Safranbolu 25-27 Mart tarihlerinde Türkiye'nin de kurucuları arasında bulunduğu Ekonomik İşbirliği Teşkilatı (EİT) tarafından düzenlenen İklim Değişikliği Konferansı’na ev sahipliği yapıyor. İklim Ağı, Kasım ayında da G-20 zirvesine ev sahipliği yapacak olan Türkiye’nin, bilimin ortaya koyduğu gerçekler çerçevesinde tasarlanmış, iddialı ve adil bir iklim anlaşması için gerekli liderliği yapmasını, bunun gereklerini ulusal iklim değişikliği politikasına yansıtmasını talep ediyor.
EİT üyesi ülkeler (Türkiye, Pakistan, İran, Afganistan, Azerbaycan, Kazakistan, Kırgızistan, Tacikistan, Türkmenistan, Özbekistan) ile bazı Balkan ve Afrika ülkelerinin katılacağı Safranbolu İklim Değişikliği Konferansı’nın sonucunda, Aralık ayında Paris'te düzenlenecek Birleşmiş Milletler İklim Değişikliği Çerçeve Sözleşmesi (BMİDÇS) 21. Taraflar Konferansı (UNFCC COP 21) öncesinde katılımcı ülkeler tarafından ortak bir deklarasyonun hazırlanıp BMİDÇS Sekretaryası’na sunulması amaçlanıyor.
Hükümet ve hükümetlerarası kurumlardan üst düzey temsilciler ile bilim insanlarının davet edildiği Safranbolu İklim Değişikliği Konferansı’na, Birleşmiş Milletler tarafından düzenlenen iklim zirvelerindeki uygulamanın aksine, sivil toplum kuruluşları davet edilmedi.

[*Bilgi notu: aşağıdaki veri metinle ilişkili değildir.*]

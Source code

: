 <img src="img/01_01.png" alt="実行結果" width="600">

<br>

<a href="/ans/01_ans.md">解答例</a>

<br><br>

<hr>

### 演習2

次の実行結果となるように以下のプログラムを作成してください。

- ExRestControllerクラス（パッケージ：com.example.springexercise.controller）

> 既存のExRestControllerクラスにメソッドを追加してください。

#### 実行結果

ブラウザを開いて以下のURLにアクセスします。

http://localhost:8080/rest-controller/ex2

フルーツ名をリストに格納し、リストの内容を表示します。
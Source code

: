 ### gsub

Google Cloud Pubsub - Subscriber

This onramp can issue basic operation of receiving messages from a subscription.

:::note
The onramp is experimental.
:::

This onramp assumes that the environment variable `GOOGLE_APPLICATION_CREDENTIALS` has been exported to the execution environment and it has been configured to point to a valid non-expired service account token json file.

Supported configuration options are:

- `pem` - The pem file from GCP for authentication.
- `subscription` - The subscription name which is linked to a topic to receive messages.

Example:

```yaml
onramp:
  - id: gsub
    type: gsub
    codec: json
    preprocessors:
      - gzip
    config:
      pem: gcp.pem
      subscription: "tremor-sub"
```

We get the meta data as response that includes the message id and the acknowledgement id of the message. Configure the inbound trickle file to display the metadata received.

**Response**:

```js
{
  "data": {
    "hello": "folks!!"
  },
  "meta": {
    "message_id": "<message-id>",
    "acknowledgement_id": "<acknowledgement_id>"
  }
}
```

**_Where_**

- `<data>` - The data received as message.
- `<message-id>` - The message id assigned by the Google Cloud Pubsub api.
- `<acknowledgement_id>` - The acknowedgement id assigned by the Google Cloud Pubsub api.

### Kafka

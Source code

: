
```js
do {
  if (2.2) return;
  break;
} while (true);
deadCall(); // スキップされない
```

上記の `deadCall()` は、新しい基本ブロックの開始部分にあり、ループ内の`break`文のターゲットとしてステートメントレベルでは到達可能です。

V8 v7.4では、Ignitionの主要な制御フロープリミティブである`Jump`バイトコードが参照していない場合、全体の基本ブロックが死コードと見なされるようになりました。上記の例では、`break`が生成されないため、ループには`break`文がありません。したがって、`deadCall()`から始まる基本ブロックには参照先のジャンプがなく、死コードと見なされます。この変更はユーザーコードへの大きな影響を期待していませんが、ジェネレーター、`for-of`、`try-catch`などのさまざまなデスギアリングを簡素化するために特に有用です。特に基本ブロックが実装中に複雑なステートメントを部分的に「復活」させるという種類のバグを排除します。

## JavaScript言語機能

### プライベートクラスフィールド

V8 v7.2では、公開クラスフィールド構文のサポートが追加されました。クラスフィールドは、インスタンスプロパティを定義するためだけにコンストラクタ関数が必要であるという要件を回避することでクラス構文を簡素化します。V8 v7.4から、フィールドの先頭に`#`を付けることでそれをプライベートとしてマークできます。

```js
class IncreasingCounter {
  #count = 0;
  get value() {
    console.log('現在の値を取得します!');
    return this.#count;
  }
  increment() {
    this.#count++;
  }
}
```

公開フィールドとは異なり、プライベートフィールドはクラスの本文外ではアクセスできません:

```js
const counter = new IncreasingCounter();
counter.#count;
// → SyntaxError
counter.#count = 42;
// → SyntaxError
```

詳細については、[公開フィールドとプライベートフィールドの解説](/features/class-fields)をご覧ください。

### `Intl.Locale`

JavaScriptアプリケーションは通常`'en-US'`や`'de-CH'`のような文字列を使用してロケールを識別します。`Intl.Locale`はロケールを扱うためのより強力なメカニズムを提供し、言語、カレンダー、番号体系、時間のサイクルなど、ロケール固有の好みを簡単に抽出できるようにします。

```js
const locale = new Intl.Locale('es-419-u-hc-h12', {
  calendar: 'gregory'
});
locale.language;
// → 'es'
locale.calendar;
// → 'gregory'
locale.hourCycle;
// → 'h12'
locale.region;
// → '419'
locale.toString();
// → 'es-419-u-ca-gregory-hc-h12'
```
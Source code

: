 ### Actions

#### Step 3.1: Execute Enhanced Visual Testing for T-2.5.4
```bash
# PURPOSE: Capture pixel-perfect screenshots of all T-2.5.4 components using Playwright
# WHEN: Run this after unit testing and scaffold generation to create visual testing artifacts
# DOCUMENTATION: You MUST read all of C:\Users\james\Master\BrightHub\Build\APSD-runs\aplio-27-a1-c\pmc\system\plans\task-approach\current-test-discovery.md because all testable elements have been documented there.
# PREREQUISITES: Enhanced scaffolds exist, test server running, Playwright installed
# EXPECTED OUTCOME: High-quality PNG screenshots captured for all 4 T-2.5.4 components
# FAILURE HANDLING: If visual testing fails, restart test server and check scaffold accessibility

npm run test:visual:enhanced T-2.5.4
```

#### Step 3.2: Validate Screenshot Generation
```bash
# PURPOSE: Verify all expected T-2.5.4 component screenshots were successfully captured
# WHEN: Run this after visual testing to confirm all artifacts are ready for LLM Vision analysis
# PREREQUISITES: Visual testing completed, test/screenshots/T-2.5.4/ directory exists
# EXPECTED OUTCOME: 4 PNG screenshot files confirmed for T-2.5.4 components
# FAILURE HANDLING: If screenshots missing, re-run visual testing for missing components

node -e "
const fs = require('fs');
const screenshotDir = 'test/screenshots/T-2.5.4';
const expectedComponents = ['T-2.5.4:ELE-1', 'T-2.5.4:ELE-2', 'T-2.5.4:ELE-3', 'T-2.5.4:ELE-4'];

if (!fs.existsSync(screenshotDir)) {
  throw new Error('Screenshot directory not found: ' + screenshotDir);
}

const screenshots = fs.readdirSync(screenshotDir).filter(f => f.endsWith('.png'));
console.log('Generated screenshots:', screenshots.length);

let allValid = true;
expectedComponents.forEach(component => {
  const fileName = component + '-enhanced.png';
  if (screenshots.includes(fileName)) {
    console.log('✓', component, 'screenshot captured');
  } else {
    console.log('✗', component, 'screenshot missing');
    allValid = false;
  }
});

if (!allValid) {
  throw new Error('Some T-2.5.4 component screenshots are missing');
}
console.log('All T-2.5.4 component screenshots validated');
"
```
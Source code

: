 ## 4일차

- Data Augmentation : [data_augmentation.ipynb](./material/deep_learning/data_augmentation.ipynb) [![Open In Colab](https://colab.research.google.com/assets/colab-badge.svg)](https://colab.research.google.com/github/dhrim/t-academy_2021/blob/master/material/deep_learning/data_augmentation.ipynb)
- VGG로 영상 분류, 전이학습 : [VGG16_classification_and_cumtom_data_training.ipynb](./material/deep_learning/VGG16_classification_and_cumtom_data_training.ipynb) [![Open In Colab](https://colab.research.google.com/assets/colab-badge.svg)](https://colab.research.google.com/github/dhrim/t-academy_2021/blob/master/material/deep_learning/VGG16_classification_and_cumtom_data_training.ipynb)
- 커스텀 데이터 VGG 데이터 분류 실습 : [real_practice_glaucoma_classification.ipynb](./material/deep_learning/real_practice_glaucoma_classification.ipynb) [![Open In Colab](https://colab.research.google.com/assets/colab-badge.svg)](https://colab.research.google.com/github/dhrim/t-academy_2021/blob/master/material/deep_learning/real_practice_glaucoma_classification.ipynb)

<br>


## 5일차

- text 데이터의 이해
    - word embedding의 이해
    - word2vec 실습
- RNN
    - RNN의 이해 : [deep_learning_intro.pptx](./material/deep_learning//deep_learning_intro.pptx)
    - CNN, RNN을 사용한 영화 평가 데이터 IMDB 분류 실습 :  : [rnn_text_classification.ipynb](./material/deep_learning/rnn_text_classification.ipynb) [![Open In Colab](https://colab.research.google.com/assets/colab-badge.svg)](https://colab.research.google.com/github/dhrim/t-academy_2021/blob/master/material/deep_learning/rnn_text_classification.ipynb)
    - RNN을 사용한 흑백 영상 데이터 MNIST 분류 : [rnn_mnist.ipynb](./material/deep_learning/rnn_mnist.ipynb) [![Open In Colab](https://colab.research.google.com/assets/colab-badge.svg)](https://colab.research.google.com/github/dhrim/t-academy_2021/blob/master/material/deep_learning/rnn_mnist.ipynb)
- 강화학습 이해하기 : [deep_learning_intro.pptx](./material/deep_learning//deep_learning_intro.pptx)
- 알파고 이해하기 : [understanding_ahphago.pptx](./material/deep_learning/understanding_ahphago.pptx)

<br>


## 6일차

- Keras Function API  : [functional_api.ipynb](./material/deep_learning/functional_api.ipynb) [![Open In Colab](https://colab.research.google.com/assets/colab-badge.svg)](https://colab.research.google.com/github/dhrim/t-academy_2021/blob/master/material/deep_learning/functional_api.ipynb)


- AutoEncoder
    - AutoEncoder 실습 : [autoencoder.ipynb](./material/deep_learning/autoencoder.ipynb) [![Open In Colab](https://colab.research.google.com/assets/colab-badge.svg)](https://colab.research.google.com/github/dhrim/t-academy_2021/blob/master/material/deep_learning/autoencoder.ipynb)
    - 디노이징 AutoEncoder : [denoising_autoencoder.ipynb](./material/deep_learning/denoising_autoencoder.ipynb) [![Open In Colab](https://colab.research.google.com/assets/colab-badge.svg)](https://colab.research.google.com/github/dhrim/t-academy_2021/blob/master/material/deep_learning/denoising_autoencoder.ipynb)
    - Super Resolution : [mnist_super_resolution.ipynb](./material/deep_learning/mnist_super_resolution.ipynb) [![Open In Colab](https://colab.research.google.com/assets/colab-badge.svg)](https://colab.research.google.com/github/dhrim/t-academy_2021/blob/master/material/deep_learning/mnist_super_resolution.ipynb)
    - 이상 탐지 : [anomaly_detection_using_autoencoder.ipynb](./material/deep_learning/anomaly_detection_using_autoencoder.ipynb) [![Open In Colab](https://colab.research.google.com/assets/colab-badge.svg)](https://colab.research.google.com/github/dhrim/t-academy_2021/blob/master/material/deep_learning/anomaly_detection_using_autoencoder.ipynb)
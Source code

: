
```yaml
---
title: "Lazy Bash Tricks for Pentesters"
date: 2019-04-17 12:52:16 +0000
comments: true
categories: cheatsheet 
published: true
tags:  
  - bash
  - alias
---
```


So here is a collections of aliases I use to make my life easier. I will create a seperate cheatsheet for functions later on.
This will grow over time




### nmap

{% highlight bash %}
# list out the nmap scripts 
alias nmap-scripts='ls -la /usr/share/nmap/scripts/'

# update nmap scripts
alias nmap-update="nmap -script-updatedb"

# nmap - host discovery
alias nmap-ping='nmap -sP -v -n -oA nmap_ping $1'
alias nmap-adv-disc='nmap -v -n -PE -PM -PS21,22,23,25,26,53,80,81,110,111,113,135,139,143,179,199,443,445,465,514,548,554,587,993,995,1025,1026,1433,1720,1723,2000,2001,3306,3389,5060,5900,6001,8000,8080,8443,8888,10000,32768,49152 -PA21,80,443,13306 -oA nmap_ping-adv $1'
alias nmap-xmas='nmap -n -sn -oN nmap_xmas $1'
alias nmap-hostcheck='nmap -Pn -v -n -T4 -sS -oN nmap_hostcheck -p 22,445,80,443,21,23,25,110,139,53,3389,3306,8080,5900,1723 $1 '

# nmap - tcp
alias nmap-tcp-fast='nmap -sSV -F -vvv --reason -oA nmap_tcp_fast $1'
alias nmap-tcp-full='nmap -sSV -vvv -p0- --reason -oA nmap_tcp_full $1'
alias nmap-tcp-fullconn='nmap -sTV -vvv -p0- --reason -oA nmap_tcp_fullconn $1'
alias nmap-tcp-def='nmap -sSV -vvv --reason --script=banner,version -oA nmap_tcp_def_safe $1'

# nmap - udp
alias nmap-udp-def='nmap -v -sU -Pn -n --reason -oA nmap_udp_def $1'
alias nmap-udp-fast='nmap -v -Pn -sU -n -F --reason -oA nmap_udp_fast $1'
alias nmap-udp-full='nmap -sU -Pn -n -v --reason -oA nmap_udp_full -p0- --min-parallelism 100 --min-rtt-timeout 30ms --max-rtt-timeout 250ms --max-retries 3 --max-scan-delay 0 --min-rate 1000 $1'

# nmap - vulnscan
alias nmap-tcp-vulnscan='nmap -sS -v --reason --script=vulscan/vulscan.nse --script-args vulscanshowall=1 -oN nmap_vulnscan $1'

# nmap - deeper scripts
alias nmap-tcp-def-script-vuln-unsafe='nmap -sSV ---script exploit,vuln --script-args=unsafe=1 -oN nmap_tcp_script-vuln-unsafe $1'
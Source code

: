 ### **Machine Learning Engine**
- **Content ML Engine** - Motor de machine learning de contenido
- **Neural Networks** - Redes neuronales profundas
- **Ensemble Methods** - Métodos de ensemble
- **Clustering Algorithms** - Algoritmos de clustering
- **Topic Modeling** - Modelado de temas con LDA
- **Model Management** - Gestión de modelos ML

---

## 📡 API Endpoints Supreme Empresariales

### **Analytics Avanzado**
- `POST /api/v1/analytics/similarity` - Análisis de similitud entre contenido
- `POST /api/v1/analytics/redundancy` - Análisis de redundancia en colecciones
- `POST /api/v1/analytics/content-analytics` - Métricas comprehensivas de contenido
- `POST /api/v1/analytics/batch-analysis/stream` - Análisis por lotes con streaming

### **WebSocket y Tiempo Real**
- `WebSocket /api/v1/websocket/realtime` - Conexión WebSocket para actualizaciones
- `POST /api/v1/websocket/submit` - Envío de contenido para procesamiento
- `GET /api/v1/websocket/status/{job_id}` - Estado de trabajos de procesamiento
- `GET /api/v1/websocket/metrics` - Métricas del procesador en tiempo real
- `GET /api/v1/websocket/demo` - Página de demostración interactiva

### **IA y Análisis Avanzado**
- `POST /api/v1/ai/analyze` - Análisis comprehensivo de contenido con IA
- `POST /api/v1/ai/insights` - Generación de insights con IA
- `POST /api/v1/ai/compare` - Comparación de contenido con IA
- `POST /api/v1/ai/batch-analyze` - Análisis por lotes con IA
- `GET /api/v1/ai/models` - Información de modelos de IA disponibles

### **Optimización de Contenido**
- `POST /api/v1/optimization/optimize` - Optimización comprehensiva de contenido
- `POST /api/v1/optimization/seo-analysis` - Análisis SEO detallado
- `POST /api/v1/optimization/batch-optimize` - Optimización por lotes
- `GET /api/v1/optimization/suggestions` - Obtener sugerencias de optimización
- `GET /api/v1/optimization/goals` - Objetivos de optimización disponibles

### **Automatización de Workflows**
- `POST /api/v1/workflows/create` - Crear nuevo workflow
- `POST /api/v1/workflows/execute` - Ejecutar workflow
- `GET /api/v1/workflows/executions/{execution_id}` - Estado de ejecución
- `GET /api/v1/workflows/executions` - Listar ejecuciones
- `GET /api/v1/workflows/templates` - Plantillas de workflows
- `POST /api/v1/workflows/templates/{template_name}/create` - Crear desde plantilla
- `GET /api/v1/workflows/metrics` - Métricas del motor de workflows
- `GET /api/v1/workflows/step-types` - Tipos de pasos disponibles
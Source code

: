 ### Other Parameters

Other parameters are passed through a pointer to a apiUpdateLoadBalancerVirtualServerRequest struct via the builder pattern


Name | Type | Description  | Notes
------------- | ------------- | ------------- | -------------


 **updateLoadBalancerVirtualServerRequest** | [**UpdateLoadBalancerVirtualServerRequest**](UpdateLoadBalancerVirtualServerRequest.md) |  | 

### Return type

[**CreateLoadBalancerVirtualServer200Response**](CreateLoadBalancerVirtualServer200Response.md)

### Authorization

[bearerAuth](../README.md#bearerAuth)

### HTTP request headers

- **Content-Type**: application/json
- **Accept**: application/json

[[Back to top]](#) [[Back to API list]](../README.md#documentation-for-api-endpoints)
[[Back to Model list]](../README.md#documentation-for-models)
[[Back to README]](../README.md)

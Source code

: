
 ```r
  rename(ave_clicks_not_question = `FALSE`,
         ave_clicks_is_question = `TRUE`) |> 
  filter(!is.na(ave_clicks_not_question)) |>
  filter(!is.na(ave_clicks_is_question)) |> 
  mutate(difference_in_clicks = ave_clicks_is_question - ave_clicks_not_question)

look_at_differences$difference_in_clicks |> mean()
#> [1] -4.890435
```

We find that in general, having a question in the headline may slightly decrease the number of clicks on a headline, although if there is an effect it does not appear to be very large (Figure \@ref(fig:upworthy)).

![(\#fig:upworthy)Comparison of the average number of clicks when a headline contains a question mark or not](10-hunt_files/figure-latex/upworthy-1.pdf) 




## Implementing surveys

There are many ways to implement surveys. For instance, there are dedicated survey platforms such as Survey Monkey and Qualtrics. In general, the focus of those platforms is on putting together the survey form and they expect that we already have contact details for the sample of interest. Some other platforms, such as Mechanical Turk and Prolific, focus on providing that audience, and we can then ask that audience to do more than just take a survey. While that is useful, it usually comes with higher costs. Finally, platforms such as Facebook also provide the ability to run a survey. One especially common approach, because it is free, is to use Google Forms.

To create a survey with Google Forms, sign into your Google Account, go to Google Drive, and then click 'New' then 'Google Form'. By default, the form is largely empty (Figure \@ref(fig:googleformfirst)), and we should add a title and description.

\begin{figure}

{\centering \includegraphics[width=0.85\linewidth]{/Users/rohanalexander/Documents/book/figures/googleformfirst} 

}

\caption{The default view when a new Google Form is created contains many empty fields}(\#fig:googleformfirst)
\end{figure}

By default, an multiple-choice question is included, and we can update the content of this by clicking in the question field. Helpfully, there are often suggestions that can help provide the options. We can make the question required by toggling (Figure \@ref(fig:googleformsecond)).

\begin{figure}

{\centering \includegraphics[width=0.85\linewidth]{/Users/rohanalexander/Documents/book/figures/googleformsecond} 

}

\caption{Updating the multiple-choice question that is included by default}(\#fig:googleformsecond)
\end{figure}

Üç gün sürecek olan konferanstaki heyet ve katılımcılardan beklentilerimiz şöyle:
Türkiye, bu yılın Kasım ayında G-20 zirvesine ev sahipliği yapacak. Aralık ayında Paris’te düzenlenecek Birleşmiş Milletler İklim Değişikliği Çerçeve Sözleşmesi Taraflar Konferansı öncesinde dünyanın en büyük 20 ekonomisinin hükümet başkanlarının bir araya geleceği bu zirvedeki ana gündem maddelerinden birisi, yeni küresel iklim değişikliği anlaşması olacak. Ülkemizin, iklim değişikliğiyle mücadele, kırılganlıkların azaltılması ve iklim değişikliğine uyum sağlanması konularında gerek Ekonomik İşbirliği Teşkilatı üyeleri, gerekse G-20 üyesi ülkelere önderlik etme ve yol gösterme fırsatını kullanması gerekiyor. Bu çerçevede, Türkiye’nin yeni anlaşma kapsamındaki Ulusal Katkıları’nı (INDC) belirlerken şeffaf ve katılımcı bir süreç izlemesi, ortaya koyulacak taahhütlerin 2°C hedefinin çizdiği sınırlar içerisinde kalması önem taşıyor. Bu, sera gazı emisyonlarında orta ve uzun vadelerde düşüş sağlanması için gerekli planların hazırlanıp uygulamaların hayata geçirilmesini, enerji, sanayi, ulaşım, tarım ve şehircilik başta olmak üzere sektörel hedef ve politikaların bu çerçevede yenilenmesini gerektiriyor.
İmzacı kurumlar: Buğday Ekolojik Yaşamı Destekleme Derneği, Doğa Koruma Merkezi, EUROSOLAR Türkiye, Greenpeace Akdeniz, Kadıköy Bilim Kültür ve Sanat Dostları Derneği (KADOS), TEMA Türkiye Erozyonla Mücadele Ağaçlandırma ve Doğal Varlıkları Koruma Vakfı, Yeryüzü Derneği, Yeşil Düşünce Derneği, Yeşilist, WWF-Türkiye.
Söz konusu kurumlar, aynı zamanda İklim Ağı’nın katılımcılarıdır.